What you will do.
Among the entries below, find the lines that hold the word "Board" and report them.

Source texts of formatted documents.
[Start of section]

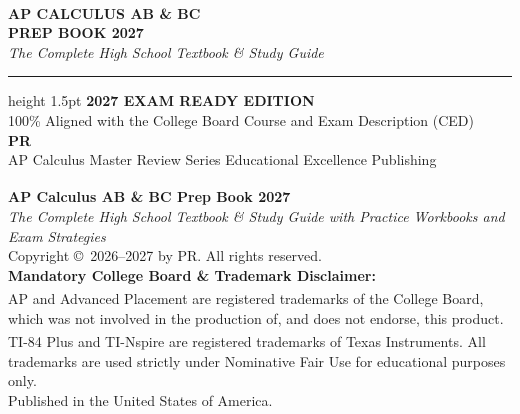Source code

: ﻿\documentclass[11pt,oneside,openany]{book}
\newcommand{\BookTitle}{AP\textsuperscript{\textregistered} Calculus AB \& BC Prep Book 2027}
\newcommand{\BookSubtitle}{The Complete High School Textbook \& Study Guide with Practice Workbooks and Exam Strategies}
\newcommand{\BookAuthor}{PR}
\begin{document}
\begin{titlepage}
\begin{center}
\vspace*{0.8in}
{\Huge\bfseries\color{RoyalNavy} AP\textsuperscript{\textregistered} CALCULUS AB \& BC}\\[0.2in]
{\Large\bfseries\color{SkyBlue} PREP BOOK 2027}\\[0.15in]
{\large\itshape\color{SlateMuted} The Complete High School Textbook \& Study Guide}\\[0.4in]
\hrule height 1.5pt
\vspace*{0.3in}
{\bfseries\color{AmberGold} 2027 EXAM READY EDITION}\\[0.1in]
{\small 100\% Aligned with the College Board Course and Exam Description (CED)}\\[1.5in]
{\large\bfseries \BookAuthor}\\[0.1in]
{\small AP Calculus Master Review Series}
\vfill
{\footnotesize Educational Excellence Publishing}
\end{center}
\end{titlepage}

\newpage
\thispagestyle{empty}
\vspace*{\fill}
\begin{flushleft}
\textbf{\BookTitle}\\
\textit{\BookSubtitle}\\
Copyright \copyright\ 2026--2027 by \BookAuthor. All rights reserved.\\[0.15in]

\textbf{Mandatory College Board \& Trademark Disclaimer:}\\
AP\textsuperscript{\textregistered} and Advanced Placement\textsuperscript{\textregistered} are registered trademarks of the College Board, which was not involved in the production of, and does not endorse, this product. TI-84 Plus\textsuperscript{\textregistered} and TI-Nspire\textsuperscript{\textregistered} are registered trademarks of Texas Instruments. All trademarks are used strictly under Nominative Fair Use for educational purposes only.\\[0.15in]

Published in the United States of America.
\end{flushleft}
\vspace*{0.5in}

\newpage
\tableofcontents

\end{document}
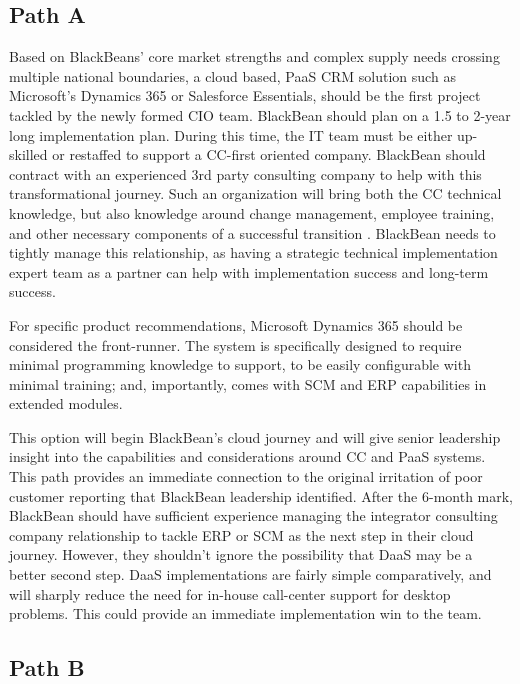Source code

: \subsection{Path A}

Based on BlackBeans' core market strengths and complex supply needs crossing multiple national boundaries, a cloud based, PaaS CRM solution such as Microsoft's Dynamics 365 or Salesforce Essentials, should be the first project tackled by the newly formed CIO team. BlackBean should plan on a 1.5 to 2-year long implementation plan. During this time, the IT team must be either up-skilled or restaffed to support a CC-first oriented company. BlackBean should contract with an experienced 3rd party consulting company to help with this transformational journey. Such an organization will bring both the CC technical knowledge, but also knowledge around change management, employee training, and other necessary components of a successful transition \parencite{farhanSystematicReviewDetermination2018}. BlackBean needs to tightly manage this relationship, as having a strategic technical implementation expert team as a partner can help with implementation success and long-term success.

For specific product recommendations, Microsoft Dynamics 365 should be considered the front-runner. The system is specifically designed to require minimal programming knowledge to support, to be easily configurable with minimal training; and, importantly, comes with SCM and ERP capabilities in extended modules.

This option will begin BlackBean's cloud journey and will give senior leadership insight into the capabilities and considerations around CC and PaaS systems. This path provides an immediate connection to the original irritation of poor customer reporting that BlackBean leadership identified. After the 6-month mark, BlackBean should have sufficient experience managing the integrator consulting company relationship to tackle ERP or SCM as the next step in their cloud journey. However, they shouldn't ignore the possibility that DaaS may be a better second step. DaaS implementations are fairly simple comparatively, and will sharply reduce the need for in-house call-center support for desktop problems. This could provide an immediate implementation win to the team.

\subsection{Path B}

[End of section]
[Start of section]

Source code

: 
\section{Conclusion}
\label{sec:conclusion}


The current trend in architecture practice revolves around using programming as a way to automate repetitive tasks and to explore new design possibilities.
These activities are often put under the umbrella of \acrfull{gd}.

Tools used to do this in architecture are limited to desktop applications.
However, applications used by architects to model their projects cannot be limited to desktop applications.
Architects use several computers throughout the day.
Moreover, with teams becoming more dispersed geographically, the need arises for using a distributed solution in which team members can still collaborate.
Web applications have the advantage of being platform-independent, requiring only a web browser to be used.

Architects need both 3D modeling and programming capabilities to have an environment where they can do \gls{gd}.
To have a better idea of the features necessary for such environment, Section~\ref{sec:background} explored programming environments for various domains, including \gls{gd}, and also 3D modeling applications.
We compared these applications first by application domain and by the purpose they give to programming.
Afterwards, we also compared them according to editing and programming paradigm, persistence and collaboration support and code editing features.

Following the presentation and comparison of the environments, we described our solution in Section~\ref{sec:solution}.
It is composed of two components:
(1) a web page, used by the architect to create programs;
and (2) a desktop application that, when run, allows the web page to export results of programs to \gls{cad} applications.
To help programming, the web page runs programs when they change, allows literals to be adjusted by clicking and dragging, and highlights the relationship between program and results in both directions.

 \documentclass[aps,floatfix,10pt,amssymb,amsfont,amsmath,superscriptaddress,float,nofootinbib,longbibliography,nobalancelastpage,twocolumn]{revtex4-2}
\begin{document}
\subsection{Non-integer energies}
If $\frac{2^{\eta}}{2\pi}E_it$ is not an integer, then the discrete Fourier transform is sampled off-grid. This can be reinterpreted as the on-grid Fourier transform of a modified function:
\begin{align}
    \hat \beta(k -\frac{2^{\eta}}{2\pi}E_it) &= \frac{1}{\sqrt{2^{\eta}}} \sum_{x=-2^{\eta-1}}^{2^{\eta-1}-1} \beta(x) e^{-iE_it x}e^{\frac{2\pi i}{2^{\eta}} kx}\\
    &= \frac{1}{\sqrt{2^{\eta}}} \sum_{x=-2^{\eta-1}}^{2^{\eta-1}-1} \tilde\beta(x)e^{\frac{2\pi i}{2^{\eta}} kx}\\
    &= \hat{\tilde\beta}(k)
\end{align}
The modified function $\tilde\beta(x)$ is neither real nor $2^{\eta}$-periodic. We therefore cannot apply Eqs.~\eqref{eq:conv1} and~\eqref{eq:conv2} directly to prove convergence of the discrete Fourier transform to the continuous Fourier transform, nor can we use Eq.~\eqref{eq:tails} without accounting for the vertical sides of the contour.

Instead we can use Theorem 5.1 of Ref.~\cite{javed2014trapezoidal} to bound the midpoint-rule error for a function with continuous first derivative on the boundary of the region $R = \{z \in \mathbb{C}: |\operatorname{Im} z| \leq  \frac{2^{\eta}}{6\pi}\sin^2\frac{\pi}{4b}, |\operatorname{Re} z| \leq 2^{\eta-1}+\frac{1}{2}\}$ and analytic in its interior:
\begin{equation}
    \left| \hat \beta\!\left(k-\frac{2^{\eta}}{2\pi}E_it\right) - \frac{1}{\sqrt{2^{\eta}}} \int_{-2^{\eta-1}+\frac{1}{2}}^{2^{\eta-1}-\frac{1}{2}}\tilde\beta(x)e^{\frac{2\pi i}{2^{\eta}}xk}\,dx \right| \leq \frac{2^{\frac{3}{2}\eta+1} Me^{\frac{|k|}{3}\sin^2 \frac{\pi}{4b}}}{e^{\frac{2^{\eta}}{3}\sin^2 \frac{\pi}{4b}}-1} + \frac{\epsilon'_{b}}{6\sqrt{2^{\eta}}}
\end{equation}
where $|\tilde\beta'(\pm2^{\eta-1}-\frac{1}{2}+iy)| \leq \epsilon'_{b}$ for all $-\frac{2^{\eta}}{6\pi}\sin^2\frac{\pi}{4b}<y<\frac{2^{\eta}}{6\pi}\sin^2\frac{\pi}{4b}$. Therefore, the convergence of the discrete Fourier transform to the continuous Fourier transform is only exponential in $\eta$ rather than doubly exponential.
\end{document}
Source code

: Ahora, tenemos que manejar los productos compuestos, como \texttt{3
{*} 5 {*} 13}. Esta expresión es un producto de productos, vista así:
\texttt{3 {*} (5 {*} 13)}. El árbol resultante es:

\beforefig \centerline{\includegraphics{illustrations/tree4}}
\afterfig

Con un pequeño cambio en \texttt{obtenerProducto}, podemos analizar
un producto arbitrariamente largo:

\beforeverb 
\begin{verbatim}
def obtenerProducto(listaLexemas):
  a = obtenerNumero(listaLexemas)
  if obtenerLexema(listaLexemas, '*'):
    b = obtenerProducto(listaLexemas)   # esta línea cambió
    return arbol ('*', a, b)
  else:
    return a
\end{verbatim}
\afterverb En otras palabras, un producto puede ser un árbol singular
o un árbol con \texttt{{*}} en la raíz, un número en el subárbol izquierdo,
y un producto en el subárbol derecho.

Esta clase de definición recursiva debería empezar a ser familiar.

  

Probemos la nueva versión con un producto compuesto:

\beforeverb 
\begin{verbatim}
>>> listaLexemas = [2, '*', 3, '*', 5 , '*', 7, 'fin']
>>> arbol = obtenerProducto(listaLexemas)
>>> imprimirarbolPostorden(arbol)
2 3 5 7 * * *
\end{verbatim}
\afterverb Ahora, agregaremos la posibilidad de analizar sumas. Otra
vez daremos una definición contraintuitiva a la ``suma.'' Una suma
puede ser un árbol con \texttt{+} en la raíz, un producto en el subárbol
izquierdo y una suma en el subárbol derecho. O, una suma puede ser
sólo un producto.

[End of section]
[Start of section]

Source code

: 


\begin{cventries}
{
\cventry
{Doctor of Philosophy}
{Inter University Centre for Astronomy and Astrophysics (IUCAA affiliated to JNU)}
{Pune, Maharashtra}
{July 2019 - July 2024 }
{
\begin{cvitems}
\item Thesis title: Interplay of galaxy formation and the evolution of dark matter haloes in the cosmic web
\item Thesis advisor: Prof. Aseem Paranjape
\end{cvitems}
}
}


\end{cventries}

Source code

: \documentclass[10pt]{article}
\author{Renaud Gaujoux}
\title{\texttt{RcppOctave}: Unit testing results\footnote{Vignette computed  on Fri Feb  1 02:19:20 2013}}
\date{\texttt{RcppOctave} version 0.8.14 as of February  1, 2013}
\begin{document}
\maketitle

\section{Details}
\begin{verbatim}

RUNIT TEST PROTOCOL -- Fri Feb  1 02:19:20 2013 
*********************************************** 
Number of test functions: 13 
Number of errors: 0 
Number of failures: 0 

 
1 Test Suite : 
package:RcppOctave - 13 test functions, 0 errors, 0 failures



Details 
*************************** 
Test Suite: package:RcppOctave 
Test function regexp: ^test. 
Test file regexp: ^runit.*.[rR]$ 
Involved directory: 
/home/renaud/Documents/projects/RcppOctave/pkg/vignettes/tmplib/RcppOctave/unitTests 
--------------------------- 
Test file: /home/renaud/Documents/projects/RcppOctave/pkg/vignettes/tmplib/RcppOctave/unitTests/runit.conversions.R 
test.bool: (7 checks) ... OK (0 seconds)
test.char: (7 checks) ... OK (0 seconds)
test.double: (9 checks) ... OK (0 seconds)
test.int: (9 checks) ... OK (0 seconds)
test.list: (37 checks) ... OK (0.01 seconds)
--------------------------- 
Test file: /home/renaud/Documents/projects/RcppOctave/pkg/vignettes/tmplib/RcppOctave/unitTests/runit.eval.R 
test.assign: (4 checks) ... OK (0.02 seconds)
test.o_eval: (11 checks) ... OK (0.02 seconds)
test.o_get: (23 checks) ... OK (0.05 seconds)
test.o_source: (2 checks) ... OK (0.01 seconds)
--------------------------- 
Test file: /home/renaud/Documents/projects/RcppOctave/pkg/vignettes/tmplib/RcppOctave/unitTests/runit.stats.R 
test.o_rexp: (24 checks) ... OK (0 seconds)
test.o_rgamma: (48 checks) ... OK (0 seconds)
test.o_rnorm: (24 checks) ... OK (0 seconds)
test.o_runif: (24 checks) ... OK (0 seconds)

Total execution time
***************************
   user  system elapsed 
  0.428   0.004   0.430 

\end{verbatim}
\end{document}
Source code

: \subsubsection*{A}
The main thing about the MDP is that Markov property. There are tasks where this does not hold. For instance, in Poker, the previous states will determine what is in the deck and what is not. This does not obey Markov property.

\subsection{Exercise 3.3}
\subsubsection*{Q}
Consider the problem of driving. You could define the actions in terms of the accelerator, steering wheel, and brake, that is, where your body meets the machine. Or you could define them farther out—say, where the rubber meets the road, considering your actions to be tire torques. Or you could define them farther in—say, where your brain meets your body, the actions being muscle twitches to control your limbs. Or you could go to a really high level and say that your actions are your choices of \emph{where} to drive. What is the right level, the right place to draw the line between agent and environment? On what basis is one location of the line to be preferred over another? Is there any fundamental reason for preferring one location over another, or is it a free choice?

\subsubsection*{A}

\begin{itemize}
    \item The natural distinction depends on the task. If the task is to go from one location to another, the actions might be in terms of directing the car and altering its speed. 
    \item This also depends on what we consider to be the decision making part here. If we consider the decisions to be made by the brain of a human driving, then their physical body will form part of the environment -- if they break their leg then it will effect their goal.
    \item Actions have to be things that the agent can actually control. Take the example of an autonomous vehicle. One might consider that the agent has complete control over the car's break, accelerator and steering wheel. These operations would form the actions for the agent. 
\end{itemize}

[End of section]

Exercise solution.
{\small 100\% Aligned with the College Board Course and Exam Description (CED)}\\[1.5in]
\textbf{Mandatory College Board \& Trademark Disclaimer:}\\
AP\textsuperscript{\textregistered} and Advanced Placement\textsuperscript{\textregistered} are registered trademarks of the College Board, which was not involved in the production of, and does not endorse, this product. TI-84 Plus\textsuperscript{\textregistered} and TI-Nspire\textsuperscript{\textregistered} are registered trademarks of Texas Instruments. All trademarks are used strictly under Nominative Fair Use for educational purposes only.\\[0.15in]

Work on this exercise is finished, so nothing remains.